THE PROBLEM:
Below are several records. Retype exactly those lines running from the one with "If a Network" through the one with "Manager in Gateway", end lines included, and no others.

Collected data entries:
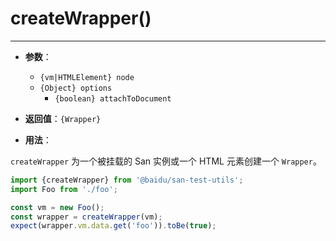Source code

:# createWrapper()
---

* **参数**：

    - `{vm|HTMLElement} node`
    - `{Object} options`
        * `{boolean} attachToDocument`

* **返回值**：`{Wrapper}`

* **用法**：

`createWrapper` 为一个被挂载的 San 实例或一个 HTML 元素创建一个 `Wrapper`。

```js
import {createWrapper} from '@baidu/san-test-utils';
import Foo from './foo';

const vm = new Foo();
const wrapper = createWrapper(vm);
expect(wrapper.vm.data.get('foo')).toBe(true);
```
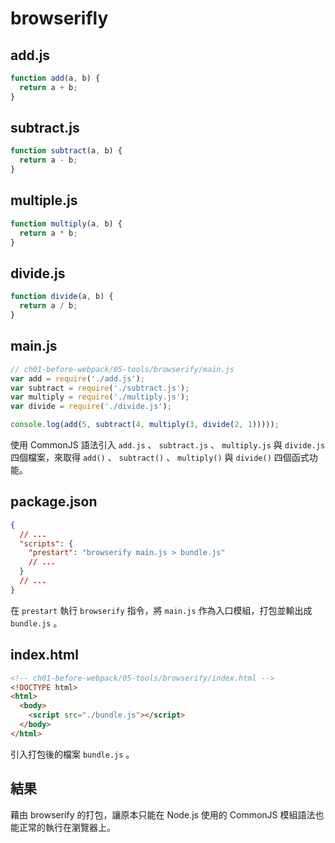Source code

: # browserifly

## add.js

```js
function add(a, b) {
  return a + b;
}
```

## subtract.js

```js
function subtract(a, b) {
  return a - b;
}
```

## multiple.js

```js
function multiply(a, b) {
  return a * b;
}
```

## divide.js

```js
function divide(a, b) {
  return a / b;
}
```

## main.js

```js
// ch01-before-webpack/05-tools/browserify/main.js
var add = require('./add.js');
var subtract = require('./subtract.js');
var multiply = require('./multiply.js');
var divide = require('./divide.js');

console.log(add(5, subtract(4, multiply(3, divide(2, 1)))));
```

使用 CommonJS 語法引入 `add.js` 、 `subtract.js` 、 `multiply.js` 與 `divide.js` 四個檔案，來取得 `add()` 、 `subtract()` 、 `multiply()` 與 `divide()` 四個函式功能。

## package.json

```json
{
  // ...
  "scripts": {
    "prestart": "browserify main.js > bundle.js"
    // ...
  }
  // ...
}
```

在 `prestart` 執行 `browserify` 指令，將 `main.js` 作為入口模組，打包並輸出成 `bundle.js` 。

## index.html

```html
<!-- ch01-before-webpack/05-tools/browserify/index.html -->
<!DOCTYPE html>
<html>
  <body>
    <script src="./bundle.js"></script>
  </body>
</html>
```

引入打包後的檔案 `bundle.js` 。

## 結果

藉由 browserify 的打包，讓原本只能在 Node.js 使用的 CommonJS 模組語法也能正常的執行在瀏覽器上。
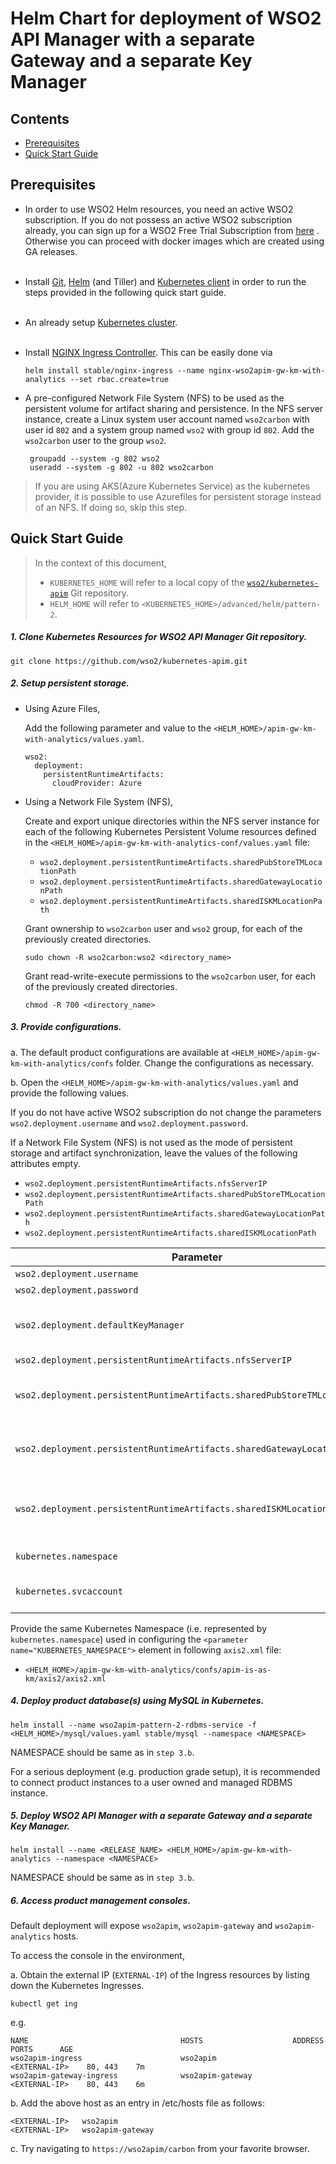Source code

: # Helm Chart for deployment of WSO2 API Manager with a separate Gateway and a separate Key Manager

## Contents

* [Prerequisites](#prerequisites)
* [Quick Start Guide](#quick-start-guide)

## Prerequisites

* In order to use WSO2 Helm resources, you need an active WSO2 subscription. If you do not possess an active WSO2
  subscription already, you can sign up for a WSO2 Free Trial Subscription from [here](https://wso2.com/free-trial-subscription)
  . Otherwise you can proceed with docker images which are created using GA releases.<br><br>

* Install [Git](https://git-scm.com/book/en/v2/Getting-Started-Installing-Git), [Helm](https://github.com/kubernetes/helm/blob/master/docs/install.md)
(and Tiller) and [Kubernetes client](https://kubernetes.io/docs/tasks/tools/install-kubectl/) in order to run the 
steps provided in the following quick start guide.<br><br>

* An already setup [Kubernetes cluster](https://kubernetes.io/docs/setup/pick-right-solution/).<br><br>

* Install [NGINX Ingress Controller](https://kubernetes.github.io/ingress-nginx/deploy/). This can
 be easily done via
 
  ```
  helm install stable/nginx-ingress --name nginx-wso2apim-gw-km-with-analytics --set rbac.create=true
  ```

* A pre-configured Network File System (NFS) to be used as the persistent volume for artifact sharing and persistence.
In the NFS server instance, create a Linux system user account named `wso2carbon` with user id `802` and a system group named `wso2` with group id `802`.
Add the `wso2carbon` user to the group `wso2`.

  ```
   groupadd --system -g 802 wso2
   useradd --system -g 802 -u 802 wso2carbon
  ```  
> If you are using AKS(Azure Kubernetes Service) as the kubernetes provider, it is possible to use Azurefiles for persistent storage instead of an NFS. If doing so, skip this step.

## Quick Start Guide

>In the context of this document, <br>
>* `KUBERNETES_HOME` will refer to a local copy of the [`wso2/kubernetes-apim`](https://github.com/wso2/kubernetes-apim/)
Git repository. <br>
>* `HELM_HOME` will refer to `<KUBERNETES_HOME>/advanced/helm/pattern-2`. <br>

##### 1. Clone Kubernetes Resources for WSO2 API Manager Git repository.

```
git clone https://github.com/wso2/kubernetes-apim.git
```

##### 2. Setup persistent storage.

* Using Azure Files,
  
  Add the following parameter and value to the `<HELM_HOME>/apim-gw-km-with-analytics/values.yaml`.
  ```
  wso2:
    deployment:
      persistentRuntimeArtifacts:
        cloudProvider: Azure
  ```

* Using a Network File System (NFS),

  Create and export unique directories within the NFS server instance for each of the following Kubernetes Persistent Volume
  resources defined in the `<HELM_HOME>/apim-gw-km-with-analytics-conf/values.yaml` file:

  * `wso2.deployment.persistentRuntimeArtifacts.sharedPubStoreTMLocationPath`
  * `wso2.deployment.persistentRuntimeArtifacts.sharedGatewayLocationPath`
  * `wso2.deployment.persistentRuntimeArtifacts.sharedISKMLocationPath`

  Grant ownership to `wso2carbon` user and `wso2` group, for each of the previously created directories.

    ```
    sudo chown -R wso2carbon:wso2 <directory_name>
    ```

  Grant read-write-execute permissions to the `wso2carbon` user, for each of the previously created directories.

    ```
    chmod -R 700 <directory_name>
    ```
  
##### 3. Provide configurations.

a. The default product configurations are available at `<HELM_HOME>/apim-gw-km-with-analytics/confs` folder. Change the
configurations as necessary.

b. Open the `<HELM_HOME>/apim-gw-km-with-analytics/values.yaml` and provide the following values.

If you do not have active WSO2 subscription do not change the parameters `wso2.deployment.username` and `wso2.deployment.password`.

If a Network File System (NFS) is not used as the mode of persistent storage and artifact synchronization, leave the values of the following
attributes empty.

  * `wso2.deployment.persistentRuntimeArtifacts.nfsServerIP`
  * `wso2.deployment.persistentRuntimeArtifacts.sharedPubStoreTMLocationPath`
  * `wso2.deployment.persistentRuntimeArtifacts.sharedGatewayLocationPath`
  * `wso2.deployment.persistentRuntimeArtifacts.sharedISKMLocationPath`

| Parameter                                                                   | Description                                                                               |
|-----------------------------------------------------------------------------|-------------------------------------------------------------------------------------------|
| `wso2.deployment.username`                                                  | Your WSO2 username                                                                        |
| `wso2.deployment.password`                                                  | Your WSO2 password                                                                        |
| `wso2.deployment.defaultKeyManager`                                         | Set to `is` if WSO2 Identity Server is used as the Key Manager. If not defined, the deployment defaults to using WSO2 API Manager's Key Manager profile |
| `wso2.deployment.persistentRuntimeArtifacts.nfsServerIP`                    | NFS Server IP                                                                             |
| `wso2.deployment.persistentRuntimeArtifacts.sharedPubStoreTMLocationPath`   | NFS shared deployment directory (`<APIM_HOME>/repository/deployment`) location for API Manager in Pub-Store-TM deployment   |
| `wso2.deployment.persistentRuntimeArtifacts.sharedGatewayLocationPath`      | NFS shared deployment directory (`<APIM_HOME>/repository/deployment`) location for API Manager in Gateway deployment  |
| `wso2.deployment.persistentRuntimeArtifacts.sharedISKMLocationPath`         | NFS shared deployment directory (`<APIM_IS_KM_HOME>/repository/deployment`) location for Identity Server as Key Manager. Applicable only if you are using Identity Server as the Key Manager. |
| `kubernetes.namespace`                                                      | Kubernetes Namespace in which the resources are deployed                                  |
| `kubernetes.svcaccount`                                                     | Kubernetes Service Account in the `namespace` to which product instance pods are attached |

Provide the same Kubernetes Namespace (i.e. represented by `kubernetes.namespace`) used in configuring the `<parameter name="KUBERNETES_NAMESPACE">` element in following `axis2.xml` file:

* `<HELM_HOME>/apim-gw-km-with-analytics/confs/apim-is-as-km/axis2/axis2.xml`

##### 4. Deploy product database(s) using MySQL in Kubernetes.

```
helm install --name wso2apim-pattern-2-rdbms-service -f <HELM_HOME>/mysql/values.yaml stable/mysql --namespace <NAMESPACE>
```

NAMESPACE should be same as in `step 3.b`.

For a serious deployment (e.g. production grade setup), it is recommended to connect product instances to a user owned and managed RDBMS instance.

##### 5. Deploy WSO2 API Manager with a separate Gateway and a separate Key Manager.

```
helm install --name <RELEASE_NAME> <HELM_HOME>/apim-gw-km-with-analytics --namespace <NAMESPACE>
```

NAMESPACE should be same as in `step 3.b`.

##### 6. Access product management consoles.

Default deployment will expose `wso2apim`, `wso2apim-gateway` and `wso2apim-analytics` hosts.

To access the console in the environment,

a. Obtain the external IP (`EXTERNAL-IP`) of the Ingress resources by listing down the Kubernetes Ingresses.

  ```
  kubectl get ing
  ```

e.g.

```
NAME                                  HOSTS                    ADDRESS          PORTS      AGE
wso2apim-ingress                      wso2apim                 <EXTERNAL-IP>    80, 443    7m 
wso2apim-gateway-ingress              wso2apim-gateway         <EXTERNAL-IP>    80, 443    6m
```

b. Add the above host as an entry in /etc/hosts file as follows:

```
<EXTERNAL-IP>	wso2apim
<EXTERNAL-IP>	wso2apim-gateway
```

c. Try navigating to `https://wso2apim/carbon` from your favorite browser.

RESULT OF THE EXERCISE:
If a Network File System (NFS) is not used as the mode of persistent storage and artifact synchronization, leave the values of the following
attributes empty.

  * `wso2.deployment.persistentRuntimeArtifacts.nfsServerIP`
  * `wso2.deployment.persistentRuntimeArtifacts.sharedPubStoreTMLocationPath`
  * `wso2.deployment.persistentRuntimeArtifacts.sharedGatewayLocationPath`
  * `wso2.deployment.persistentRuntimeArtifacts.sharedISKMLocationPath`

| Parameter                                                                   | Description                                                                               |
|-----------------------------------------------------------------------------|-------------------------------------------------------------------------------------------|
| `wso2.deployment.username`                                                  | Your WSO2 username                                                                        |
| `wso2.deployment.password`                                                  | Your WSO2 password                                                                        |
| `wso2.deployment.defaultKeyManager`                                         | Set to `is` if WSO2 Identity Server is used as the Key Manager. If not defined, the deployment defaults to using WSO2 API Manager's Key Manager profile |
| `wso2.deployment.persistentRuntimeArtifacts.nfsServerIP`                    | NFS Server IP                                                                             |
| `wso2.deployment.persistentRuntimeArtifacts.sharedPubStoreTMLocationPath`   | NFS shared deployment directory (`<APIM_HOME>/repository/deployment`) location for API Manager in Pub-Store-TM deployment   |
| `wso2.deployment.persistentRuntimeArtifacts.sharedGatewayLocationPath`      | NFS shared deployment directory (`<APIM_HOME>/repository/deployment`) location for API Manager in Gateway deployment  |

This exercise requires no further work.